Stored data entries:
____

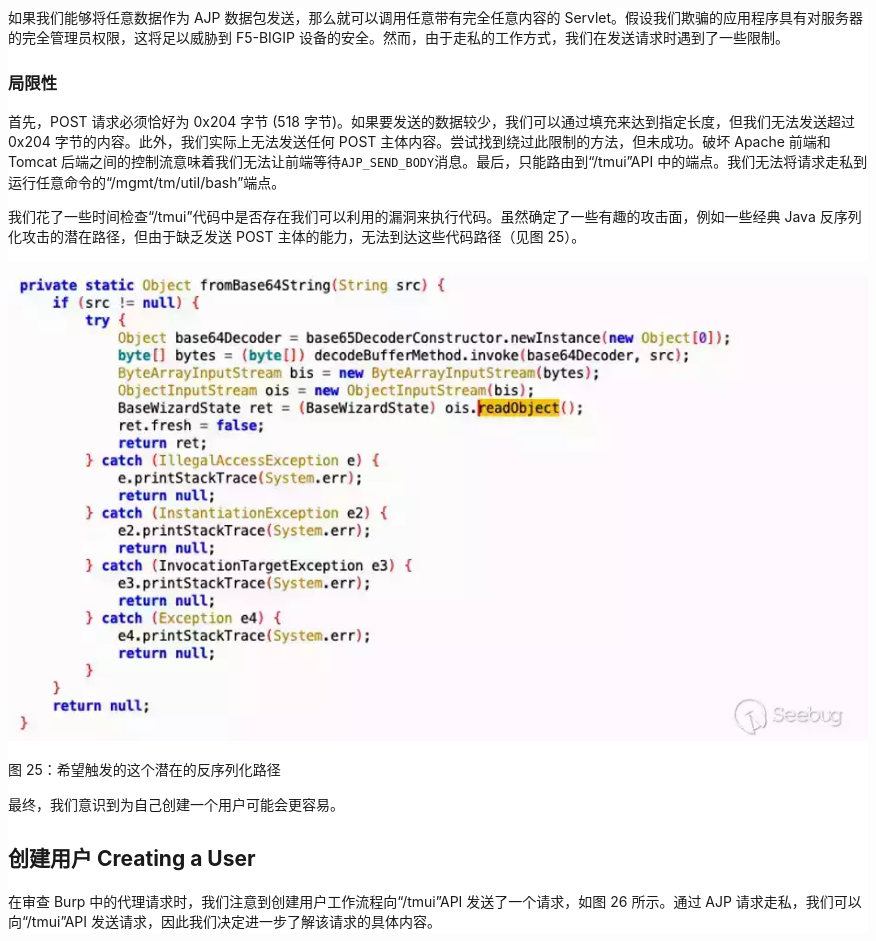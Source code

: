 如果我们能够将任意数据作为 AJP 数据包发送，那么就可以调用任意带有完全任意内容的 Servlet。假设我们欺骗的应用程序具有对服务器的完全管理员权限，这将足以威胁到 F5-BIGIP 设备的安全。然而，由于走私的工作方式，我们在发送请求时遇到了一些限制。

### 局限性

首先，POST 请求必须恰好为 0x204 字节 (518 字节)。如果要发送的数据较少，我们可以通过填充来达到指定长度，但我们无法发送超过 0x204 字节的内容。此外，我们实际上无法发送任何 POST 主体内容。尝试找到绕过此限制的方法，但未成功。破坏 Apache 前端和 Tomcat 后端之间的控制流意味着我们无法让前端等待`AJP_SEND_BODY`消息。最后，只能路由到“/tmui”API 中的端点。我们无法将请求走私到运行任意命令的“/mgmt/tm/util/bash”端点。

我们花了一些时间检查“/tmui”代码中是否存在我们可以利用的漏洞来执行代码。虽然确定了一些有趣的攻击面，例如一些经典 Java 反序列化攻击的潜在路径，但由于缺乏发送 POST 主体的能力，无法到达这些代码路径（见图 25）。

![](assets/1699429546-0985ebf44da3046ba0ff4b8bc3c84d06.webp)

图 25：希望触发的这个潜在的反序列化路径

最终，我们意识到为自己创建一个用户可能会更容易。

## 创建用户 Creating a User

在审查 Burp 中的代理请求时，我们注意到创建用户工作流程向“/tmui”API 发送了一个请求，如图 26 所示。通过 AJP 请求走私，我们可以向“/tmui”API 发送请求，因此我们决定进一步了解该请求的具体内容。

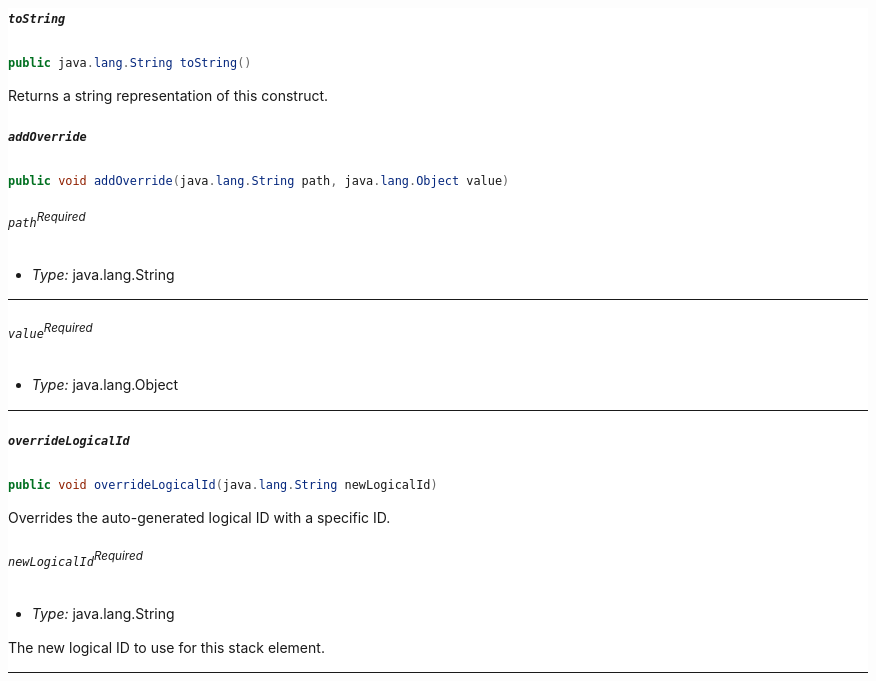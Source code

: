 
##### `toString` <a name="toString" id="@cdktf/provider-opentelekomcloud.dataOpentelekomcloudCesMetricsV1.DataOpentelekomcloudCesMetricsV1.toString"></a>

```java
public java.lang.String toString()
```

Returns a string representation of this construct.

##### `addOverride` <a name="addOverride" id="@cdktf/provider-opentelekomcloud.dataOpentelekomcloudCesMetricsV1.DataOpentelekomcloudCesMetricsV1.addOverride"></a>

```java
public void addOverride(java.lang.String path, java.lang.Object value)
```

###### `path`<sup>Required</sup> <a name="path" id="@cdktf/provider-opentelekomcloud.dataOpentelekomcloudCesMetricsV1.DataOpentelekomcloudCesMetricsV1.addOverride.parameter.path"></a>

- *Type:* java.lang.String

---

###### `value`<sup>Required</sup> <a name="value" id="@cdktf/provider-opentelekomcloud.dataOpentelekomcloudCesMetricsV1.DataOpentelekomcloudCesMetricsV1.addOverride.parameter.value"></a>

- *Type:* java.lang.Object

---

##### `overrideLogicalId` <a name="overrideLogicalId" id="@cdktf/provider-opentelekomcloud.dataOpentelekomcloudCesMetricsV1.DataOpentelekomcloudCesMetricsV1.overrideLogicalId"></a>

```java
public void overrideLogicalId(java.lang.String newLogicalId)
```

Overrides the auto-generated logical ID with a specific ID.

###### `newLogicalId`<sup>Required</sup> <a name="newLogicalId" id="@cdktf/provider-opentelekomcloud.dataOpentelekomcloudCesMetricsV1.DataOpentelekomcloudCesMetricsV1.overrideLogicalId.parameter.newLogicalId"></a>

- *Type:* java.lang.String

The new logical ID to use for this stack element.

---
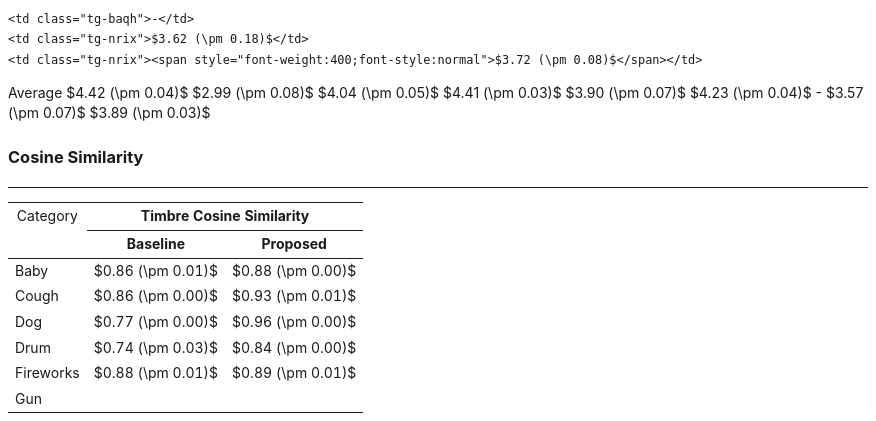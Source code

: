     <td class="tg-baqh">-</td>
    <td class="tg-nrix">$3.62 (\pm 0.18)$</td>
    <td class="tg-nrix"><span style="font-weight:400;font-style:normal">$3.72 (\pm 0.08)$</span></td>
  </tr>
  <tr>
    <td class="tg-wa1i">Average</td>
    <td class="tg-nrix">$4.42 (\pm 0.04)$</td>
    <td class="tg-nrix">$2.99 (\pm 0.08)$</td>
    <td class="tg-nrix">$4.04 (\pm 0.05)$</td>
    <td class="tg-nrix">$4.41 (\pm 0.03)$</td>
    <td class="tg-nrix">$3.90 (\pm 0.07)$</td>
    <td class="tg-nrix">$4.23 (\pm 0.04)$</td>
    <td class="tg-baqh">-</td>
    <td class="tg-nrix">$3.57 (\pm 0.07)$</td>
    <td class="tg-nrix"><span style="font-weight:400;font-style:normal">$3.89 (\pm 0.03)$</span></td>
  </tr>
</tbody>
</table>

### Cosine Similarity

----



<table class="tg">
<thead>
  <tr>
    <th class="tg-nrix" rowspan="2"><span style="font-weight:400;font-style:normal">Category</span></th>
    <th class="tg-nrix" colspan="2">Timbre Cosine Similarity</th>
  </tr>
  <tr>
    <th class="tg-nrix">Baseline</th>
    <th class="tg-nrix">Proposed</th>
  </tr>
</thead>
<tbody>
  <tr>
    <td class="tg-nrix">Baby</td>
    <td class="tg-nrix">$0.86 (\pm 0.01)$</td>
    <td class="tg-nrix"><span style="font-weight:400;font-style:normal">$0.88 (\pm 0.00)$</span></td>
  </tr>
  <tr>
    <td class="tg-nrix">Cough</td>
    <td class="tg-nrix">$0.86 (\pm 0.00)$</td>
    <td class="tg-nrix"><span style="font-weight:400;font-style:normal">$0.93 (\pm 0.01)$</span></td>
  </tr>
  <tr>
    <td class="tg-nrix">Dog</td>
    <td class="tg-nrix">$0.77 (\pm 0.00)$</td>
    <td class="tg-nrix"><span style="font-weight:400;font-style:normal">$0.96 (\pm 0.00)$</span></td>
  </tr>
  <tr>
    <td class="tg-nrix">Drum</td>
    <td class="tg-nrix">$0.74 (\pm 0.03)$</td>
    <td class="tg-nrix"><span style="font-weight:400;font-style:normal">$0.84 (\pm 0.00)$</span></td>
  </tr>
  <tr>
    <td class="tg-nrix">Fireworks</td>
    <td class="tg-nrix">$0.88 (\pm 0.01)$</td>
    <td class="tg-nrix"><span style="font-weight:400;font-style:normal">$0.89 (\pm 0.01)$</span></td>
  </tr>
  <tr>
    <td class="tg-nrix">Gun</td>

____

§ PROBLEM REQUIREMENTS: The expected answer is every line above in which the word "overrideLogicalId" appears.

§ EXERCISE RESPONSE:
##### `overrideLogicalId` <a name="overrideLogicalId" id="@cdktf/provider-opentelekomcloud.dataOpentelekomcloudCesMetricsV1.DataOpentelekomcloudCesMetricsV1.overrideLogicalId"></a>
public void overrideLogicalId(java.lang.String newLogicalId)
###### `newLogicalId`<sup>Required</sup> <a name="newLogicalId" id="@cdktf/provider-opentelekomcloud.dataOpentelekomcloudCesMetricsV1.DataOpentelekomcloudCesMetricsV1.overrideLogicalId.parameter.newLogicalId"></a>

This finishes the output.